§ **PROBLEM TO WORK ON**:
Please reproduce the entries that follow without a single difference.

§ **DATA RECORDS**:
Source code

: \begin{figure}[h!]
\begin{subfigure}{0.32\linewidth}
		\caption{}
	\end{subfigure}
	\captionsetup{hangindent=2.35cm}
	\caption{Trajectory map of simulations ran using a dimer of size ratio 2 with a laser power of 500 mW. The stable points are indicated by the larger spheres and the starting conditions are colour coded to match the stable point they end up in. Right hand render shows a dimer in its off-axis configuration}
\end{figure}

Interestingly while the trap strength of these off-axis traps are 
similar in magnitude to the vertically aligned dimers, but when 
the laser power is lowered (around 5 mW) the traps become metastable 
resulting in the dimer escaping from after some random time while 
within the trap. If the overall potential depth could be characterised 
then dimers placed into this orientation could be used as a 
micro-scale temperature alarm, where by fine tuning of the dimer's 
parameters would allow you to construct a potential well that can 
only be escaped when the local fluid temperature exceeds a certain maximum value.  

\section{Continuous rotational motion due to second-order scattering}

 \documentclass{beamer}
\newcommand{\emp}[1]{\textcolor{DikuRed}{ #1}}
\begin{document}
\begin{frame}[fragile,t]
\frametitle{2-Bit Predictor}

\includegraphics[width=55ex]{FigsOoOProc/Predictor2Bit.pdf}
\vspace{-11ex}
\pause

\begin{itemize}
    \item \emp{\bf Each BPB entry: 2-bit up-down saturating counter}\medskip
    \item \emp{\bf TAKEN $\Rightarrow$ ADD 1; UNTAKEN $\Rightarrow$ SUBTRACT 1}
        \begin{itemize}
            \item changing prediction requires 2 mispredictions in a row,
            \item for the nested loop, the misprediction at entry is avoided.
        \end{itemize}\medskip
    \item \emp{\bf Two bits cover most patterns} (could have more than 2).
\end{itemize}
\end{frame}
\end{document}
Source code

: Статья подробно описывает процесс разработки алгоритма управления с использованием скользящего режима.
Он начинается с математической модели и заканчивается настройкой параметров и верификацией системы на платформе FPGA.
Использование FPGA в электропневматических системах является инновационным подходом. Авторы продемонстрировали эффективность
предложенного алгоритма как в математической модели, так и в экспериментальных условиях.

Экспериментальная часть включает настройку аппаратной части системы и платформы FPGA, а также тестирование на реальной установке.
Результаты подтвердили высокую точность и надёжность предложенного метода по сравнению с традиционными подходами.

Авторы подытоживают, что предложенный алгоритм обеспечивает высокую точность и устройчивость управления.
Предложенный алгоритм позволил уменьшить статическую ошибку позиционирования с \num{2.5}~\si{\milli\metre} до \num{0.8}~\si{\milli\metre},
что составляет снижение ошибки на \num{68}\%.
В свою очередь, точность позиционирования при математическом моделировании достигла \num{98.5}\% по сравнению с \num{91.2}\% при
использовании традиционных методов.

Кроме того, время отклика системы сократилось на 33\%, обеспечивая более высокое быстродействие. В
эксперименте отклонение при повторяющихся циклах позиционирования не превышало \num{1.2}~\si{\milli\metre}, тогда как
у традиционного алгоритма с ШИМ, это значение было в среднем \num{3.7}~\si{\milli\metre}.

§ **TASK ANSWER**:
Source code

: \begin{figure}[h!]
\begin{subfigure}{0.32\linewidth}
		\caption{}
	\end{subfigure}
	\captionsetup{hangindent=2.35cm}
	\caption{Trajectory map of simulations ran using a dimer of size ratio 2 with a laser power of 500 mW. The stable points are indicated by the larger spheres and the starting conditions are colour coded to match the stable point they end up in. Right hand render shows a dimer in its off-axis configuration}
\end{figure}

Interestingly while the trap strength of these off-axis traps are 
similar in magnitude to the vertically aligned dimers, but when 
the laser power is lowered (around 5 mW) the traps become metastable 
resulting in the dimer escaping from after some random time while 
within the trap. If the overall potential depth could be characterised 
then dimers placed into this orientation could be used as a 
micro-scale temperature alarm, where by fine tuning of the dimer's 
parameters would allow you to construct a potential well that can 
only be escaped when the local fluid temperature exceeds a certain maximum value.  

\section{Continuous rotational motion due to second-order scattering}

 \documentclass{beamer}
\newcommand{\emp}[1]{\textcolor{DikuRed}{ #1}}
\begin{document}
\begin{frame}[fragile,t]
\frametitle{2-Bit Predictor}

\includegraphics[width=55ex]{FigsOoOProc/Predictor2Bit.pdf}
\vspace{-11ex}
\pause

\begin{itemize}
    \item \emp{\bf Each BPB entry: 2-bit up-down saturating counter}\medskip
    \item \emp{\bf TAKEN $\Rightarrow$ ADD 1; UNTAKEN $\Rightarrow$ SUBTRACT 1}
        \begin{itemize}
            \item changing prediction requires 2 mispredictions in a row,
            \item for the nested loop, the misprediction at entry is avoided.
        \end{itemize}\medskip
    \item \emp{\bf Two bits cover most patterns} (could have more than 2).
\end{itemize}
\end{frame}
\end{document}
Source code

: Статья подробно описывает процесс разработки алгоритма управления с использованием скользящего режима.
Он начинается с математической модели и заканчивается настройкой параметров и верификацией системы на платформе FPGA.
Использование FPGA в электропневматических системах является инновационным подходом. Авторы продемонстрировали эффективность
предложенного алгоритма как в математической модели, так и в экспериментальных условиях.

Экспериментальная часть включает настройку аппаратной части системы и платформы FPGA, а также тестирование на реальной установке.
Результаты подтвердили высокую точность и надёжность предложенного метода по сравнению с традиционными подходами.

Авторы подытоживают, что предложенный алгоритм обеспечивает высокую точность и устройчивость управления.
Предложенный алгоритм позволил уменьшить статическую ошибку позиционирования с \num{2.5}~\si{\milli\metre} до \num{0.8}~\si{\milli\metre},
что составляет снижение ошибки на \num{68}\%.
В свою очередь, точность позиционирования при математическом моделировании достигла \num{98.5}\% по сравнению с \num{91.2}\% при
использовании традиционных методов.

Кроме того, время отклика системы сократилось на 33\%, обеспечивая более высокое быстродействие. В
эксперименте отклонение при повторяющихся циклах позиционирования не превышало \num{1.2}~\si{\milli\metre}, тогда как
у традиционного алгоритма с ШИМ, это значение было в среднем \num{3.7}~\si{\milli\metre}.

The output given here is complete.